Requirement =
Set down, please, exactly the lines below that run from the line with "that maintains 1:1" to the line with "<!-- END doctoc", both lines included.

● ● ● ● ● ● ●

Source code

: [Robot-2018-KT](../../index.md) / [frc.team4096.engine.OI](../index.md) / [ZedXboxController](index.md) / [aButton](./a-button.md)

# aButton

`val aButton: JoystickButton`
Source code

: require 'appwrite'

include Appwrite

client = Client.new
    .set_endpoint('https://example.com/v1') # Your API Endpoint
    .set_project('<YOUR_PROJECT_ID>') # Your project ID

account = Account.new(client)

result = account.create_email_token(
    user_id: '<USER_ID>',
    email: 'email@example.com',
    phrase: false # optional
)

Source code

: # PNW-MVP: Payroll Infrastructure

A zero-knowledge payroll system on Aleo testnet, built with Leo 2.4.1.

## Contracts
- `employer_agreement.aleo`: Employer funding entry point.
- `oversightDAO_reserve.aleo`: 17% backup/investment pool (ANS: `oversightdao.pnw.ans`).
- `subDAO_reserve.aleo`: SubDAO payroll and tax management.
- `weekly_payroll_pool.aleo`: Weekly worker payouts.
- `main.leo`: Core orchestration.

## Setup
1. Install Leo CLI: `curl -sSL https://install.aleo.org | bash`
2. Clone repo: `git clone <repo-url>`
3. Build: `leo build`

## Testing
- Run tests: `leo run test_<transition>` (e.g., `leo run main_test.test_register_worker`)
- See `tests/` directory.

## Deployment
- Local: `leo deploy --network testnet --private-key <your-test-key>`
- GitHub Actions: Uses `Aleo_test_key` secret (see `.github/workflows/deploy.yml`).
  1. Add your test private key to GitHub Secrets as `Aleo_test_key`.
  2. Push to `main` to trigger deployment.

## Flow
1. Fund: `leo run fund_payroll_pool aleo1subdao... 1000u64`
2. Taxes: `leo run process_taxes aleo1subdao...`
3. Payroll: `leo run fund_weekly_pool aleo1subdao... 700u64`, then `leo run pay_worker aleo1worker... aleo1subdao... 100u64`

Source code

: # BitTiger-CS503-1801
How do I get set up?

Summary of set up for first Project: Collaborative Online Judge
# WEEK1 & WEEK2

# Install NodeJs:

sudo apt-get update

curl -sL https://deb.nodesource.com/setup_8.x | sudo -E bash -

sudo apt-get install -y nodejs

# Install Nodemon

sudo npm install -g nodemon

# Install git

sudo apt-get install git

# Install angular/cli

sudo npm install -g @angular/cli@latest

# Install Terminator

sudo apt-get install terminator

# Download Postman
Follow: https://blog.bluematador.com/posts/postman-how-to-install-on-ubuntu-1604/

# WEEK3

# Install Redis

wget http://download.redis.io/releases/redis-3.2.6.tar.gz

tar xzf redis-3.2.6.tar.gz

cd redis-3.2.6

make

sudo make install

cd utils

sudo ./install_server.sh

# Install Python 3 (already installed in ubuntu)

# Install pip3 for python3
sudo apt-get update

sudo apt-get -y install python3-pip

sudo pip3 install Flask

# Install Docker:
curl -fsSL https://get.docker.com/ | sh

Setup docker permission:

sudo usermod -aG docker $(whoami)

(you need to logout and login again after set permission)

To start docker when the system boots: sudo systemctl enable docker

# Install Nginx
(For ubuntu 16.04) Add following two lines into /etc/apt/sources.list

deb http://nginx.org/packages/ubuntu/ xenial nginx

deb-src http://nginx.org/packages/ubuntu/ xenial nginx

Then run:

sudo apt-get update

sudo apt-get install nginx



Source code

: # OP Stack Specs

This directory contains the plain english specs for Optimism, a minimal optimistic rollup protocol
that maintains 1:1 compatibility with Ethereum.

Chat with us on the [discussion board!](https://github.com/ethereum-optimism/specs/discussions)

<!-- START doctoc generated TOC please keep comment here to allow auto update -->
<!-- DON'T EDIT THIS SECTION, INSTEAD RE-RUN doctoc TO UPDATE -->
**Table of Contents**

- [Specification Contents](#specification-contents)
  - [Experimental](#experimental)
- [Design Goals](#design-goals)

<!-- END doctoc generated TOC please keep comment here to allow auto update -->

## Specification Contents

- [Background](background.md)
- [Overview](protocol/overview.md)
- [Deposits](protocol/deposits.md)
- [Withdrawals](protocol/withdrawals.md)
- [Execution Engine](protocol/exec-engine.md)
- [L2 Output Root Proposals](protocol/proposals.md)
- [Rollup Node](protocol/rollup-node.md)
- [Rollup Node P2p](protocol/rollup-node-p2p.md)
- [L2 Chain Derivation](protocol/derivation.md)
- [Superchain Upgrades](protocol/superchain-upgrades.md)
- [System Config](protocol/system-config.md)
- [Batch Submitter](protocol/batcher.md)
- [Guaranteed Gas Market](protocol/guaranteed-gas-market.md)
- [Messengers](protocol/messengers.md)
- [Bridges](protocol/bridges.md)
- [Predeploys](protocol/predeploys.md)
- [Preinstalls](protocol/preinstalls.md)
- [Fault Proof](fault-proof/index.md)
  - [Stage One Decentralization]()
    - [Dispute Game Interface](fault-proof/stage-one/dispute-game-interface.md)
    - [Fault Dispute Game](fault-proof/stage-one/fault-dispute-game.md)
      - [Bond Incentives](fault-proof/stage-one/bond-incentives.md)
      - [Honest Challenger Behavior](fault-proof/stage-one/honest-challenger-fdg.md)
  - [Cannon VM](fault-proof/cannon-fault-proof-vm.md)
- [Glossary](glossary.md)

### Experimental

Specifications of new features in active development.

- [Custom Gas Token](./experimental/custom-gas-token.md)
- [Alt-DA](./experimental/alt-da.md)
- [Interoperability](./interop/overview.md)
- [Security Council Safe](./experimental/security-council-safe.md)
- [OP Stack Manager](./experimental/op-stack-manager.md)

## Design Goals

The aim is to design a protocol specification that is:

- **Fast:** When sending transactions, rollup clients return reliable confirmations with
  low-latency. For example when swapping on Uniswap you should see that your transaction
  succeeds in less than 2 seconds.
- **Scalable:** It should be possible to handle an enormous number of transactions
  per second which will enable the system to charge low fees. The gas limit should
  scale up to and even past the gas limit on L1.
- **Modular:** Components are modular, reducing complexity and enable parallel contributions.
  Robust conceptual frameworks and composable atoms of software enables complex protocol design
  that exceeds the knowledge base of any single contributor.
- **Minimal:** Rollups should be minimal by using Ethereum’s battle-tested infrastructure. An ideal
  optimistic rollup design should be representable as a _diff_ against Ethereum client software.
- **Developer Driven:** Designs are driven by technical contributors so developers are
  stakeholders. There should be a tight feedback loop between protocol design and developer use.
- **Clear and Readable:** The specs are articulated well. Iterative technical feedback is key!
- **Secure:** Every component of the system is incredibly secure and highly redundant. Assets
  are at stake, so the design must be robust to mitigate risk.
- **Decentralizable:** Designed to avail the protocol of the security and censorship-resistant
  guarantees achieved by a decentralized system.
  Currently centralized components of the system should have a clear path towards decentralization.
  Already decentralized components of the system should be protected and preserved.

● ● ● ● ● ● ●

Task output =
that maintains 1:1 compatibility with Ethereum.

Chat with us on the [discussion board!](https://github.com/ethereum-optimism/specs/discussions)

<!-- START doctoc generated TOC please keep comment here to allow auto update -->
<!-- DON'T EDIT THIS SECTION, INSTEAD RE-RUN doctoc TO UPDATE -->
**Table of Contents**

- [Specification Contents](#specification-contents)
  - [Experimental](#experimental)
- [Design Goals](#design-goals)

<!-- END doctoc generated TOC please keep comment here to allow auto update -->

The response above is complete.